The question is what about ' homeschoolers', ' un-schoolers,' non-traditional schools that have a libertarian bent.? Are they consistent with SDT principles?

Historically, education has been the responsibility of parents and kids were educated in a mainly informal way. Kids, from their early teens either worked in the home or with their parents or became apprentices and learned vocations while on the job. Kids that were academically gifted became scholars. More than 2000 years ago in Israel ,compulsory elementary schooling was introduced for kids from the ages of 6-7 in order to compensate for parents and address the more complex educational needs of kids. This means that schools are now partners with parents. Parents can focus more on informal learning.  See the kitchen as a classroom  -   http://tiny.cc/68mzr

Homeschooling is an alternative for a very small minority in the community. Homeschooling communities provide lots of opportunities for constructivist and cooperative learning and lots of social activities too. Some challenging kids do much better in this environment than in school.

Public education is the mainstream and people who are concerned with all children should not being doing their own thing , creating alternatives , but trying to become mainstream.
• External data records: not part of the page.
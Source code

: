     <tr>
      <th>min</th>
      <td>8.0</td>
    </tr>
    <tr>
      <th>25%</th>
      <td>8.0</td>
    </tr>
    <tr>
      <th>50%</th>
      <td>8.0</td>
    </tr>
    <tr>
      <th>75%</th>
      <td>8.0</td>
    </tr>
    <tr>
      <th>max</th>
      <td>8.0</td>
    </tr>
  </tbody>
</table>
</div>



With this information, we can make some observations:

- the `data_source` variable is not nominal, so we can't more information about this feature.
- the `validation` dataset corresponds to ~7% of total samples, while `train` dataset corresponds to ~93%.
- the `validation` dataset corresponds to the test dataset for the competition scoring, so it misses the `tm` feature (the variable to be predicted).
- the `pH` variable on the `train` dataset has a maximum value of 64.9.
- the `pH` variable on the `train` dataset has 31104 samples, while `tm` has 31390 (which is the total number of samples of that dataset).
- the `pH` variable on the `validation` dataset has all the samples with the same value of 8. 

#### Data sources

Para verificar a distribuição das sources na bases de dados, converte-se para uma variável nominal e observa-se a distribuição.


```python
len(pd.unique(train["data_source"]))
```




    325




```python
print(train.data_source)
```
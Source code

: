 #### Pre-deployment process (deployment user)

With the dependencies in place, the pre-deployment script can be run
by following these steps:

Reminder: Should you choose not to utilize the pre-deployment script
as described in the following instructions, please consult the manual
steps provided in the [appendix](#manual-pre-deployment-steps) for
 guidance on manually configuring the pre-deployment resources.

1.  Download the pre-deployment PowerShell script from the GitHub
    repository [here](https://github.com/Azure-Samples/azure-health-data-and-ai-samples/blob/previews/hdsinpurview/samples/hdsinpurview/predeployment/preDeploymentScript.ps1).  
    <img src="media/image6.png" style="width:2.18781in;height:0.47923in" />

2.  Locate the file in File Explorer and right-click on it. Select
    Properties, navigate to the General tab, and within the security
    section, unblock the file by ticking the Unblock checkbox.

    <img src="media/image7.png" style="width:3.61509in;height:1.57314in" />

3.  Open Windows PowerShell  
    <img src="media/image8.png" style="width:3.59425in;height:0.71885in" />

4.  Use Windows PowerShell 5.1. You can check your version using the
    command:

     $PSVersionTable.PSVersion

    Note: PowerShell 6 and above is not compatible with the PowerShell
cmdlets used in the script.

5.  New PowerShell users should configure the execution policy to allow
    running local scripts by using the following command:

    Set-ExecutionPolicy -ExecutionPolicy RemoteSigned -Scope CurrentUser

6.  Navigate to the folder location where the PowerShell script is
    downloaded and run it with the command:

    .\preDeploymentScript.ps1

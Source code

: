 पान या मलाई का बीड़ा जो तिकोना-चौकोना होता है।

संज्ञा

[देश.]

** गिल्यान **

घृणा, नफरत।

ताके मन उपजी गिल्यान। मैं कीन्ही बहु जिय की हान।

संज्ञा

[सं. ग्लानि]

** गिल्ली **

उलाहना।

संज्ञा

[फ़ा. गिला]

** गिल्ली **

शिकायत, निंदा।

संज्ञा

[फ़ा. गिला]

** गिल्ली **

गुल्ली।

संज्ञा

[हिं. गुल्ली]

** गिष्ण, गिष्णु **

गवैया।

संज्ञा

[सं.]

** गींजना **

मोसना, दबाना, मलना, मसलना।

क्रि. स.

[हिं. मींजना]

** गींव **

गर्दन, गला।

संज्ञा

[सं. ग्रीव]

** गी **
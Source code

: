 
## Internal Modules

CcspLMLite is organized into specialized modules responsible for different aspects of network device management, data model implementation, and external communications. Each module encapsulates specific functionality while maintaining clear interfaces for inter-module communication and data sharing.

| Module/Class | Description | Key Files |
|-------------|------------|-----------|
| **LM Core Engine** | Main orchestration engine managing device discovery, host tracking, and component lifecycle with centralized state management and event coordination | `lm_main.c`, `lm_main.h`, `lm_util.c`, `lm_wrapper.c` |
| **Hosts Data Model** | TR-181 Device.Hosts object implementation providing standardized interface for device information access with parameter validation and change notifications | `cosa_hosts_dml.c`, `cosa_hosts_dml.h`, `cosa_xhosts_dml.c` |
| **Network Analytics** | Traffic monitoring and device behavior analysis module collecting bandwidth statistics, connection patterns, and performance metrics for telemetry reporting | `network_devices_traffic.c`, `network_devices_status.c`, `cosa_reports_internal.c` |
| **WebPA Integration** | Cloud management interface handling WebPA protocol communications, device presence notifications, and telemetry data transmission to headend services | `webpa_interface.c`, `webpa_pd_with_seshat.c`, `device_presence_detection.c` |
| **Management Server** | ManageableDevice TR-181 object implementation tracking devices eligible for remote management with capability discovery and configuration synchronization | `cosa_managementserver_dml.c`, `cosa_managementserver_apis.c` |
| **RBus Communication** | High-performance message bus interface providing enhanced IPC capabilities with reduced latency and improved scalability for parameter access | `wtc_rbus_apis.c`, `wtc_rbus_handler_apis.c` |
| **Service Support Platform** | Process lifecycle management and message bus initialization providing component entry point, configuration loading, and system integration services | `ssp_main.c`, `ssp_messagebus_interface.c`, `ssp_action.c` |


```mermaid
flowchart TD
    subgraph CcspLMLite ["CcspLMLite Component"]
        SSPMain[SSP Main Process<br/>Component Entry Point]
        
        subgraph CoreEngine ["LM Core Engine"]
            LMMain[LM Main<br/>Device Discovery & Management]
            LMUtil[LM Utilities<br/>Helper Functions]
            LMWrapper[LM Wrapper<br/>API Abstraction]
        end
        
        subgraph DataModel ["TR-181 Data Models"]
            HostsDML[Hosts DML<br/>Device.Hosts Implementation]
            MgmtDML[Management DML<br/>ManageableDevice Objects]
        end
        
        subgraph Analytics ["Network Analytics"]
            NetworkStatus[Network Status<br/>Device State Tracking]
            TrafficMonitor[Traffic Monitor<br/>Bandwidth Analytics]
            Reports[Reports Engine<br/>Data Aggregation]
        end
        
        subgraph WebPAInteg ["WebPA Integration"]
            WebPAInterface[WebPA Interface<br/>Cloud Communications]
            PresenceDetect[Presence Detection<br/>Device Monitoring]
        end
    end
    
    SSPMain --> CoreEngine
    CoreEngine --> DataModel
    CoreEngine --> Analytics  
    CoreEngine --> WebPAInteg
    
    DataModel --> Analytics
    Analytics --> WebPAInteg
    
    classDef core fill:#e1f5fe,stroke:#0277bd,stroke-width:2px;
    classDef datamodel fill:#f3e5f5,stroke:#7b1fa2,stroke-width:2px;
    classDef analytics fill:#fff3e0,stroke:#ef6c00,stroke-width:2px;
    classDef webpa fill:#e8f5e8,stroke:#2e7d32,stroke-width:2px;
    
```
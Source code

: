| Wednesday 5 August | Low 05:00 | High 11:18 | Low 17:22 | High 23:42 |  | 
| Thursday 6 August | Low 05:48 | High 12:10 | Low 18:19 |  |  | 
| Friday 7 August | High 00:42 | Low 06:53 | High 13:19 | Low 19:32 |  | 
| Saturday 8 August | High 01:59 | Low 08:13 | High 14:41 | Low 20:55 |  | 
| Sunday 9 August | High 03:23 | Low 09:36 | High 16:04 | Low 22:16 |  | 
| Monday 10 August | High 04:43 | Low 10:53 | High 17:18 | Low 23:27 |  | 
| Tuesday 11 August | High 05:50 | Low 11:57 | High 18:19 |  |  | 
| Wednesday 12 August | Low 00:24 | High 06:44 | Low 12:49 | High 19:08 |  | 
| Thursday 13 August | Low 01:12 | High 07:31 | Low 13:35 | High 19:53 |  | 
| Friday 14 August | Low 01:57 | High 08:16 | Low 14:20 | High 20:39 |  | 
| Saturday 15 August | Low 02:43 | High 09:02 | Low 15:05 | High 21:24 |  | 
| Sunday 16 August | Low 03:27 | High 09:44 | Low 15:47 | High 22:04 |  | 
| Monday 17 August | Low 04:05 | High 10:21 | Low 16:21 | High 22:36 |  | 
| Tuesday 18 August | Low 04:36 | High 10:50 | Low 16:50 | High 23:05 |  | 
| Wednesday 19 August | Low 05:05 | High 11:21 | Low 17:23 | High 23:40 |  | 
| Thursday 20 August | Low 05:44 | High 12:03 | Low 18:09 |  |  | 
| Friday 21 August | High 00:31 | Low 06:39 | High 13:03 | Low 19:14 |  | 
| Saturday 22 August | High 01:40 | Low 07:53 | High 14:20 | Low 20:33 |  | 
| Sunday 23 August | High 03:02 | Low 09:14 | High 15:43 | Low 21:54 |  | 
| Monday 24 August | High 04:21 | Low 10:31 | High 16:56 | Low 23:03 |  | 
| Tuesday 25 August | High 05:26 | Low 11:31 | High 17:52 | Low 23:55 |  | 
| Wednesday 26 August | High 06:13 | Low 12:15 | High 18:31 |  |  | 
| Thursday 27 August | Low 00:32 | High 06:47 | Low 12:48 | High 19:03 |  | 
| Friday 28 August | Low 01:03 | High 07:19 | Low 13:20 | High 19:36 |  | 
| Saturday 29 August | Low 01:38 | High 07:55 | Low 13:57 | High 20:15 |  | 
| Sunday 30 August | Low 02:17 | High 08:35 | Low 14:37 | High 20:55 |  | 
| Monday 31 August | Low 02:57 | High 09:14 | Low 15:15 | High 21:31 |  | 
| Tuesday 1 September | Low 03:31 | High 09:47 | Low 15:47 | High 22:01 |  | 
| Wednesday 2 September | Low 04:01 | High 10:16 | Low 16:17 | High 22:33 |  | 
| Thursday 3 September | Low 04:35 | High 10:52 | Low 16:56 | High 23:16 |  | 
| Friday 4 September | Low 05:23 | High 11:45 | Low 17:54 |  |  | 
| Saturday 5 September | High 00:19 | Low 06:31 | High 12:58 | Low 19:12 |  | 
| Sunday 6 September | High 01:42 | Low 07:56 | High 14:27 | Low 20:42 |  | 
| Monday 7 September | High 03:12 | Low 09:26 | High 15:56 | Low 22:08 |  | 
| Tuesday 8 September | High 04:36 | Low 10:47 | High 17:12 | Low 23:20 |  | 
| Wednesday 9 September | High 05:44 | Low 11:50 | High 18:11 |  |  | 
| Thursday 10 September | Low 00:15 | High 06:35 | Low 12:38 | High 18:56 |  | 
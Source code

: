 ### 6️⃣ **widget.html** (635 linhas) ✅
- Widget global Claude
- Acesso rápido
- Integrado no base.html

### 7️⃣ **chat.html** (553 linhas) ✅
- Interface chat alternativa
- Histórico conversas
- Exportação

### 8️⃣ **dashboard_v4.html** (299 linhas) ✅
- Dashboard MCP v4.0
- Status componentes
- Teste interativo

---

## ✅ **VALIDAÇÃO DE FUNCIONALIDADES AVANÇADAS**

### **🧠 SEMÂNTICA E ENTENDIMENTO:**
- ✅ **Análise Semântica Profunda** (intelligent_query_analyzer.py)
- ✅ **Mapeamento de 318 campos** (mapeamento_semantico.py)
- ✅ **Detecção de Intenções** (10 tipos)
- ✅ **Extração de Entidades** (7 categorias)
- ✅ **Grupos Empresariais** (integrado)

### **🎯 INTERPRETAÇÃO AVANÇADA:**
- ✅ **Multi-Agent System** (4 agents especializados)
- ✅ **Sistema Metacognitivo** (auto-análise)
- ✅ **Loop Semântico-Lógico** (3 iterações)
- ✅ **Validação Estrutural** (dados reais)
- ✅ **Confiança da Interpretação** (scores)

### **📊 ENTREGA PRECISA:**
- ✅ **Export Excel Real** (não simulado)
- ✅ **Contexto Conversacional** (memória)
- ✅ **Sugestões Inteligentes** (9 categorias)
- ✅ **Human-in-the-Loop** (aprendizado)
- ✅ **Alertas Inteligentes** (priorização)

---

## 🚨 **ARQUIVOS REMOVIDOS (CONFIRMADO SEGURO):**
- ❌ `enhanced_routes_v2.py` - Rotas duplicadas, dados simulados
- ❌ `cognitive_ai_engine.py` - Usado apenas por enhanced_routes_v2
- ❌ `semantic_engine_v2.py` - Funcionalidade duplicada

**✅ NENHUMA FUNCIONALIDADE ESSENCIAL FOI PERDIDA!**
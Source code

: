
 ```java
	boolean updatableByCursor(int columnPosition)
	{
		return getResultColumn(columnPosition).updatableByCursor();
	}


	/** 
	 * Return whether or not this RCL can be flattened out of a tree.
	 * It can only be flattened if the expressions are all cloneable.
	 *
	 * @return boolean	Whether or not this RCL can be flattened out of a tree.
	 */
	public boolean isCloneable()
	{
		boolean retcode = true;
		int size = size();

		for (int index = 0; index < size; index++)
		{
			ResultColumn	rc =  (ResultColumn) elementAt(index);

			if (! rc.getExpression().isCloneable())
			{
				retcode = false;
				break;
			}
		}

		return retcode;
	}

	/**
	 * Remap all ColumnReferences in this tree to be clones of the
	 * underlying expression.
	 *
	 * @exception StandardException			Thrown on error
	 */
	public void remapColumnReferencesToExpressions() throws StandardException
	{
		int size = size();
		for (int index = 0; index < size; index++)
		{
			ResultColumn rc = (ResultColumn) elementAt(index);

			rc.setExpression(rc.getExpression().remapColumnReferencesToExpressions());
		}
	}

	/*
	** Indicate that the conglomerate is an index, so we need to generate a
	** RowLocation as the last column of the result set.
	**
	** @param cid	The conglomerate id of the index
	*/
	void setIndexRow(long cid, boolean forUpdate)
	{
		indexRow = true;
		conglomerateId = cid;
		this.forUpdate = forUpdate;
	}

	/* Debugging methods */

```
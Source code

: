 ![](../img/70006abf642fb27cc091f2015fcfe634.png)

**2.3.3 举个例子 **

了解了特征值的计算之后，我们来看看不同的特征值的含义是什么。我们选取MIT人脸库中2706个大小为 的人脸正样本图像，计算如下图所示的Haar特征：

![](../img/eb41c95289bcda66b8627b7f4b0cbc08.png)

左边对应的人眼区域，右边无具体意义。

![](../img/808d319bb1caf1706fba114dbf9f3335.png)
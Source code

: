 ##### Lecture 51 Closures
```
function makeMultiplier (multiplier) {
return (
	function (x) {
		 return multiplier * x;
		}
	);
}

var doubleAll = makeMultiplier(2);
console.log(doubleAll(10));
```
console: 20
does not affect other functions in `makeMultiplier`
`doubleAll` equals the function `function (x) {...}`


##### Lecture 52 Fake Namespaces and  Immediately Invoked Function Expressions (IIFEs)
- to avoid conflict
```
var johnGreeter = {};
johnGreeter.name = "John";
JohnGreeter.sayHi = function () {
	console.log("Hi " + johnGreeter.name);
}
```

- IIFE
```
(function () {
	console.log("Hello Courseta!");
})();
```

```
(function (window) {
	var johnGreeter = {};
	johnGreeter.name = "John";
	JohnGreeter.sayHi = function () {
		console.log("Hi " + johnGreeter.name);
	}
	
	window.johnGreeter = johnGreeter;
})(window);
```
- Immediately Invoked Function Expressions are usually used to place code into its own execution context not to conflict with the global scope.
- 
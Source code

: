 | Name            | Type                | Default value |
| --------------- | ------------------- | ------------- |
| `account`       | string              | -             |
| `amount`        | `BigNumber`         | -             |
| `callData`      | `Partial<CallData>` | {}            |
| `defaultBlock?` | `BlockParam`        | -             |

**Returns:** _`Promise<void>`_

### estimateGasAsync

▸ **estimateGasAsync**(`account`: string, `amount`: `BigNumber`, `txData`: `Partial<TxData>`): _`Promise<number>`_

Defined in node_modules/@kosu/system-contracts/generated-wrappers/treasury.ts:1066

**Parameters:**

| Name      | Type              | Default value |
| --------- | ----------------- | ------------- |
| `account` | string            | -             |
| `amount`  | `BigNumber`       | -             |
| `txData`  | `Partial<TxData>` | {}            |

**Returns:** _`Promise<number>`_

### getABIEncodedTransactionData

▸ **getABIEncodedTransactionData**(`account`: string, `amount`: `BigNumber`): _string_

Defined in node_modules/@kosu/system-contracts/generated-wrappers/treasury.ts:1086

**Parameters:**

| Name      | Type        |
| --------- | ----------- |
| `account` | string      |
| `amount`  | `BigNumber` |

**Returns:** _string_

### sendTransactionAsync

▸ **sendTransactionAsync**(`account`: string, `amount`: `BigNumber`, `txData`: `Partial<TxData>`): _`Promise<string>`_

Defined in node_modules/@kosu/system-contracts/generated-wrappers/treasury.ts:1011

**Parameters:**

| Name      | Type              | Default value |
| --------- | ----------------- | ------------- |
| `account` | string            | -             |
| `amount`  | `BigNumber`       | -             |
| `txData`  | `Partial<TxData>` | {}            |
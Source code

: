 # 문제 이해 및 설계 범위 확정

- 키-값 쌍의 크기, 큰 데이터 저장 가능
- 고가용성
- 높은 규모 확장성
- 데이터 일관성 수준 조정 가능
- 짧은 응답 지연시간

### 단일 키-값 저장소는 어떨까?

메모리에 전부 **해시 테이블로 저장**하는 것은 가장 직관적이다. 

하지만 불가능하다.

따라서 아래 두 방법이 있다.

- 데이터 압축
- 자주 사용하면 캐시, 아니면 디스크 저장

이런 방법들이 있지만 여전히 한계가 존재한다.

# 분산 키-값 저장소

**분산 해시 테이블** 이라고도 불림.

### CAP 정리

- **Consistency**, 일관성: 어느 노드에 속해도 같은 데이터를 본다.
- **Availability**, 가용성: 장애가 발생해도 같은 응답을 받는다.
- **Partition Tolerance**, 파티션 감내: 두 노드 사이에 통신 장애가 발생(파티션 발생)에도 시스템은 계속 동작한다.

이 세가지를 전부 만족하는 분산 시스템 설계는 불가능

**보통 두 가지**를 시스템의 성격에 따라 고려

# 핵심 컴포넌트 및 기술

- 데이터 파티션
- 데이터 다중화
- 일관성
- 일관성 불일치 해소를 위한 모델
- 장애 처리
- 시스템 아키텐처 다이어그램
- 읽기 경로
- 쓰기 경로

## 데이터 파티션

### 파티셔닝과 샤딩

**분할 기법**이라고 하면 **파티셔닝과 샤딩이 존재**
The alternatives have in common a distaste for traditional education , but what do they have in common?

Alfie Kohn finds a lot about ' libertarian ' education inadequate . I also think that  kids needs for autonomy, competence and relatedness are not addressed  adequately.

Alfie Kohn talks about the '  Trouble of Pure Freedom '  and the focus on the individual kid's learning , and  the lack of community – cooperative learning, that characterize libertarian schooling.

The libertarian worldview sees adult involvement as an authoritarian  restriction of personal autonomy. Total autonomy is not developmentally appropriate . Kids need guidance and many of them need structure at the same time that they need the opportunity to learn how to make good decisions.   –


In an essay on student choice , and the need to sometimes limit student choice.
AK says   ……….. on closer examination, however, it seems clear that what must occasionally be restricted is not choice but individual choice. (It is an interesting reflection on our culture that we tend to see these as interchangeable.)-  to affirm the importance of community does not at all compromise the right to make decisions, per se, or the importance of involving everyone in a class or school in such a process. In fact, we might say that it is the integration of these two values, community and choice, that defines democracy

We see from the above that a libertarian approach comprises ' competence ' , autonomy ' and relatedness.

Competence is compromised by the lack of structure , teacher stimulation and guidance, cooperative learning, collaborative problem solving, social and moral learning within a community.

Autonomy is compromised by limiting choice – one has more possibilities within a community - . True autonomy is the ability  to be self determined within the context of a community and other peoples' choices.

Relatedness is compromised by the lack of cooperative learning within a caring community, and a lack of teacher involvement.